すると Google が黄色と判断した画像は、自身では思って いなかった色もヒットした。その写真を写真集として再編した。
私たち人間が予期せぬことは、有機的な空間においても AI(人工知能)による検索システムにおいても起こりうるのである。
自分が思っている色もまた、Google にとっても、誰か にとっては更に違う感じ方をするのかもしれない。
写真を撮ることには知らないことを知ることと同じ「発見」するという楽しさがある。
今ここで感じたことを記録し、予期せぬことに身を委ねつつユニークな行程を経て編纂し生まれた本作品は、私たちの日常に無限 に潜む不思議という存在について模索し続ける。
profile
グラフィックデザイナー、写真家、アーティスト。
2021年に創設されたKYOTOGRAPHIE×Ruinart「Ruinart Japan Award」初代グランプリ、2023年 キヤノン GRAPHGATE入賞、第55回富士フイルムフォトコンテストフォトブック部門審査員特別賞など受賞。
2021年フランスにてアート・レジデンシー・プログラムに参加。2022年KYOTOGRAPHIE 京都国際写真祭にて個展。
リソグラフや古典印画技法と現代的な印刷技法を融合するなど実験的な試みや、AI等の身近な先端技術、偶然や確率考現学的観点から「予期せぬ予期」を探る作品制作。
自身で手漉き和紙制作×写真プロジェクトpapie pojagi、持ち運べる展示本:mille-pèlerilleを進行中。写真集などを世界各国のアートブックフェアで販売・展開
夢無子
このシリーズは、戦争の続くウクライナで撮影されました。
戦争が訪れると、世界は引き裂かれます。大地も、壁も、天井も――あらゆるものが暴力によって穿たれる。
ミサイルはただ破壊するだけではなく、断片化します。数千もの鋭い金属片が四散し、直接の直撃を受けていなくても家々を貫きます。
ある小さな村では、1,200軒以上の屋根が修復を余儀なくされました。
穴は至るところに残り、その傷口から雨や風が自由に入り込むのです。
しかし――穴は「見る」のです。
私は破壊によって生じたその裂け目――文字通りの虚無――を通して撮影を始めました。
それをレンズとして用い、日常が続いていく姿を見つめるために。市場で玉ねぎを売る男、鍋と記憶の残る台所、傷だらけでもなお立つ建物。

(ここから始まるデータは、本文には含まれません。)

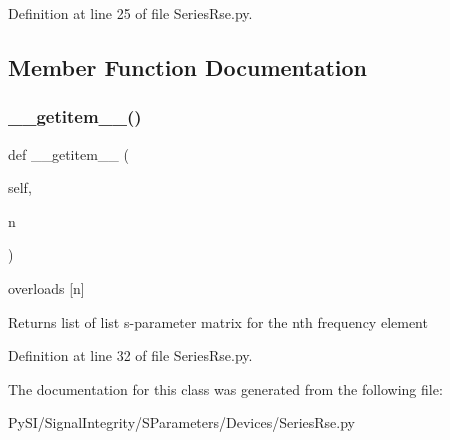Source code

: Definition at line 25 of file Series\+Rse.\+py.



\subsection{Member Function Documentation}
\mbox{\label{classSignalIntegrity_1_1SParameters_1_1Devices_1_1SeriesRse_1_1SeriesRse_ab7a6da5139e0878b590d68292aaa70f2}} 
\subsubsection{\texorpdfstring{\+\_\+\+\_\+getitem\+\_\+\+\_\+()}{\_\_getitem\_\_()}}
{\footnotesize\ttfamily def \+\_\+\+\_\+getitem\+\_\+\+\_\+ (\begin{DoxyParamCaption}\item[{}]{self,  }\item[{}]{n }\end{DoxyParamCaption})}



overloads \mbox{[}n\mbox{]} 

\begin{DoxyReturn}{Returns}
list of list s-\/parameter matrix for the nth frequency element 
\end{DoxyReturn}


Definition at line 32 of file Series\+Rse.\+py.



The documentation for this class was generated from the following file\+:\begin{DoxyCompactItemize}
\item 
Py\+S\+I/\+Signal\+Integrity/\+S\+Parameters/\+Devices/Series\+Rse.\+py\end{DoxyCompactItemize}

それらはスペクタクルではなく、耐え続ける日常の断片です。
ひとつひとつの穴は傷です。けれど同時に、それは証人でもある。静かに、頑なに、生活が続いていく様を見守る。
破壊を通してなお、人間の強靭さを切り取る。
戦争はすべてを壊す。けれど、それでも――
戦争と戦えるのは、日常です。
profile
夢無子は、中国生まれ。80ヵ国を旅し、スーツケースひとつで世界を漂うヴィジュアルアーティスト。
写真・映像・インスタレーションを横断し、現実と夢、記憶と身体のあいだに潜む感情をすくい上げる。
東京写真美術館、Paris Photoなどで発表。写真集『DREAMLESS』を刊行。戦争や孤独、自然など現代の痛みを詩的に翻訳し、広告や映画など多領域でも活動。
「無=すべて」という逆説のもと、美と苦しみ、生と死の境界を漂う。